AIS in an age of Big Data[1]
Kevin Moffitt and Miklos A. Vasarhelyi
Introduction
Vasarhelyi (2012a) discussed the need for accounting information systems (AIS) to accommodate business needs generated by rapid changes in technology. It was argued that the real-time economy has generated a different measurement, assurance, and business decision environment. Three core assertions relative to the measurement environment in accounting, the nature of data standards for software-based accounting, and the nature of information provisioning, formatted and semantic, were discussed.
a. “Measurement and representation methods were developed for a different data processing environment. For example, FIFO and LIFO add little value in an era when actual identification, real time measurement, and real-time market prices are available. (Vasarhelyi, 2012a)”

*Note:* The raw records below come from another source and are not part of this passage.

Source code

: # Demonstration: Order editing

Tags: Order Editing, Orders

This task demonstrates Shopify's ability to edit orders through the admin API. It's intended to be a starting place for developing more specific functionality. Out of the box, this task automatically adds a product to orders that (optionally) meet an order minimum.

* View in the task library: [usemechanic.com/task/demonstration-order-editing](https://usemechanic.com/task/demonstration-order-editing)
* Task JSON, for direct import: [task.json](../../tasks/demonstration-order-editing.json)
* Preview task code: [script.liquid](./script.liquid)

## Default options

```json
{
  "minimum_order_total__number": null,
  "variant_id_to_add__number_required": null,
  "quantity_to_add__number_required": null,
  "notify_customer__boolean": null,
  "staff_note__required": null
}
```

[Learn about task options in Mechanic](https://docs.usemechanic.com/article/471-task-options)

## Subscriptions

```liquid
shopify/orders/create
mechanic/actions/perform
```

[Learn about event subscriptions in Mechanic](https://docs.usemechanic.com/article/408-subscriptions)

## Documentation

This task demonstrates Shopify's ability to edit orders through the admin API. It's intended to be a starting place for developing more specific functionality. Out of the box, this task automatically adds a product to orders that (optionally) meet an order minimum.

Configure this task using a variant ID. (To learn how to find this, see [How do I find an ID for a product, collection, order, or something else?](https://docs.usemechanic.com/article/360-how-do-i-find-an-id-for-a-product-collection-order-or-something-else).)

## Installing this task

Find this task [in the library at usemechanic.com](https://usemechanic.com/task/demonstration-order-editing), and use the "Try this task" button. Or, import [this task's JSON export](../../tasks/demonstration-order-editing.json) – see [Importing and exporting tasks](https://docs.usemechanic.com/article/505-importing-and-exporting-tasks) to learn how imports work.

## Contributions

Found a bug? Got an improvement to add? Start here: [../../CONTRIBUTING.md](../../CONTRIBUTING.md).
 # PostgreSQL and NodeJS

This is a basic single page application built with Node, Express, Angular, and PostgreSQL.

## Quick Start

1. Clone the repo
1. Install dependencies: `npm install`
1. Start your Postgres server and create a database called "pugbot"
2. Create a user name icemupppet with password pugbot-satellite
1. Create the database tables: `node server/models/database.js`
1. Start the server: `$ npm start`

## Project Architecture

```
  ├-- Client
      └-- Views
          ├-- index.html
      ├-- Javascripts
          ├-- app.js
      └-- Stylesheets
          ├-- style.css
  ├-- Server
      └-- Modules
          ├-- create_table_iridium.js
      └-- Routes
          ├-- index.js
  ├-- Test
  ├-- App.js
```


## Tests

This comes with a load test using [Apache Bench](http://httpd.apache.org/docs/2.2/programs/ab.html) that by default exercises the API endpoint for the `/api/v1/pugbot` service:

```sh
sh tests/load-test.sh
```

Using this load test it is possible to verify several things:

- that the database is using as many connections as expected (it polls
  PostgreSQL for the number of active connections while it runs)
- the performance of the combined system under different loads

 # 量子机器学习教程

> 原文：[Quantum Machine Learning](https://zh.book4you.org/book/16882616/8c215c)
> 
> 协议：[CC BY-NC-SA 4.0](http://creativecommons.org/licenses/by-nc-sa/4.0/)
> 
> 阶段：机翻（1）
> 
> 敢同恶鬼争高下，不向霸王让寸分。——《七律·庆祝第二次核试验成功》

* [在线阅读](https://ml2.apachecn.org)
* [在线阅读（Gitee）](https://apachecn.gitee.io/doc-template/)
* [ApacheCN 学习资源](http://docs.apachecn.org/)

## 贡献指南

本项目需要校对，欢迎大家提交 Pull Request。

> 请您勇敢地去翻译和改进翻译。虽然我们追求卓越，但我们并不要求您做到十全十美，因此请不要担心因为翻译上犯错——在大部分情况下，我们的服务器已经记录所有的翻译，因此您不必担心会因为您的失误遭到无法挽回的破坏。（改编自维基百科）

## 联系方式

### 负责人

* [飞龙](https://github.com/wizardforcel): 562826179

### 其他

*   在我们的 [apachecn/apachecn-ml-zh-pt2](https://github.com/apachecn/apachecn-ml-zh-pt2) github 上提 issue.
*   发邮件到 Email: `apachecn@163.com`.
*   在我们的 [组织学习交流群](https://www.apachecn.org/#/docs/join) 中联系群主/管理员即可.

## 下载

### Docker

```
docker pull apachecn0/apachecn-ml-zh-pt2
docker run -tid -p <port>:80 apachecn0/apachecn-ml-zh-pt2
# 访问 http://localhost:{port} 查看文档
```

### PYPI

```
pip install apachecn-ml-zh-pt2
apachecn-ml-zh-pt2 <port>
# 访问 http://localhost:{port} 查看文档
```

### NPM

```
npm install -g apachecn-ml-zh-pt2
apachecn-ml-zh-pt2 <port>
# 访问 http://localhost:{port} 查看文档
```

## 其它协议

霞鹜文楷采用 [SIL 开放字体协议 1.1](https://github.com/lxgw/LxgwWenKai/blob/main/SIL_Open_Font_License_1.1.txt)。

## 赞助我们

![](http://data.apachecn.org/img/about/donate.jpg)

This note discusses the effect of Big Data on potential accounting measurements, in particular the potential real time provisioning of transaction data, the potential provisioning of information data cubes breaking reports into division, product, etc., and the need for different types of accounting standards.
b. “Substantive formalization is necessary for putting in place automation and the dramatic process changes that are necessary. In addition to data processing mechanics, classification structures like taxonomies and hierarchies must be expanded to harden “soft” knowledge into computable structures. (Krahel, 2011) (Geerts & MCCarthy, 2002)” (Vasarhelyi, 2012a)”
Argument for formalization of standards is made to bring these into the Big Data digital information provisioning age.
c. “Automatic semantic understanding and natural language processing is necessary to dis-ambiguate representational words in financial statements, evaluative utterances in media reports and financial analyses, potentially damning verbiage in FCPA violations, etc…. (Vasarhelyi, 2012a)”
Big Data, by its nature, incorporates semantic data from many sources. These utterances are argued to enhance the information content of financial reporting.
In the area of assurance there additional concerns were cited:
d. “Traditional procedures in assurance have begun to hinder the performance of their objectives. As an example, confirmations aim to show that reality (bank balances, receivables) is properly represented by the values on the corporations databases[2] (Romero et al, 2013). This representational check is anachronistically performed through manual (or e-mail aided) confirmations in an era where database-to-database verification with independent trading partners can be implemented (confirmatory extranets; Vasarhelyi et al, 2010).” (Vasarhelyi, 2012a)
This note discusses the opportunities and challenges of Big Data in the audit process.
e. Current auditing cost/benefit tradeoffs were likewise calibrated for a different data processing era. The tradeoff between cost of verification and the benefits of meta-controls have dimensionally changed. For example, statistical sampling as a rule makes little sense in a time when many assertions can be easily checked at the population level. (Vasarhelyi, 2012a)
The economics of business will determine the adoption of new accounting and assurance processes integrated/facilitated by Big Data. Socio-technical systems are usually substantively affected by resistance to change.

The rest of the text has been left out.